THE DATA below:

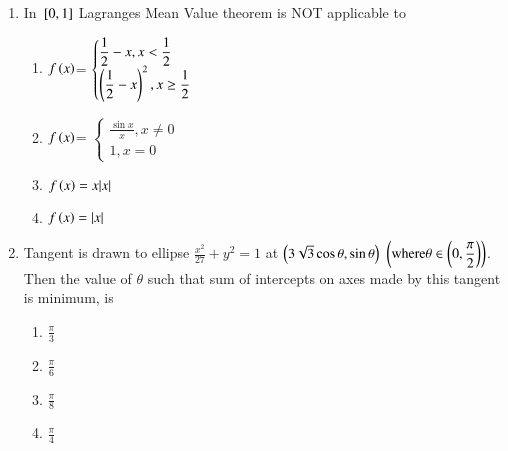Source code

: \documentclass[journal,12pt,twocolumn]{IEEEtran}
\theoremstyle{remark}
\begin{document}
\begin{enumerate}[start=9]
\item In ${}\left[0,1\right]$ Lagranges Mean Value theorem is NOT applicable to
\hfill {}

\begin{enumerate}
    \item $f\left(x\right)$=
    $\begin{cases}
         \displaystyle\frac{1}{2}-x, x<\displaystyle\frac{1}{2}\\
	    \left(\displaystyle\frac{1}{2}-x\right)^2, x\geq \displaystyle\frac{1}{2}
    \end{cases}$\\
    \item $f\left(x\right)$=
    $\begin{cases}
	    \displaystyle\frac{\sin{x}}{x}, x\neq 0\\
        1, x=0
    \end{cases}$\\
    \item $f\left(x\right)=x|x|$
    \item $f\left(x\right)=|x|$\\
\end{enumerate}
\item Tangent is drawn to ellipse $\displaystyle\frac{x^2}{27}+y^2 = 1$ at $\left(3\sqrt{3}\cos{\theta},\sin{\theta}\right)$ $\left(\text{where}  \theta \in \left(0,\displaystyle\frac{\pi}{2}\right)\right)$. Then the value of $\theta$ such that sum of intercepts on axes made by this tangent is minimum, is
\hfill {}
\begin{enumerate}
    \item $\displaystyle\frac{\pi}{3}$\\
    \item $\displaystyle\frac{\pi}{6}$\\
    \item $\displaystyle\frac{\pi}{8}$\\
    \item $\displaystyle\frac{\pi}{4}$\\
 \end{enumerate}
\end{enumerate}
\end{document}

End of THE DATA.

WHAT YOU WILL DO: Identify the lines in the entries that hold "right" and return each one.

YOUR RESPONSE:
\item In ${}\left[0,1\right]$ Lagranges Mean Value theorem is NOT applicable to
    \item $f\left(x\right)$=
	    \left(\displaystyle\frac{1}{2}-x\right)^2, x\geq \displaystyle\frac{1}{2}
    \item $f\left(x\right)$=
    \item $f\left(x\right)=x|x|$
    \item $f\left(x\right)=|x|$\\
\item Tangent is drawn to ellipse $\displaystyle\frac{x^2}{27}+y^2 = 1$ at $\left(3\sqrt{3}\cos{\theta},\sin{\theta}\right)$ $\left(\text{where}  \theta \in \left(0,\displaystyle\frac{\pi}{2}\right)\right)$. Then the value of $\theta$ such that sum of intercepts on axes made by this tangent is minimum, is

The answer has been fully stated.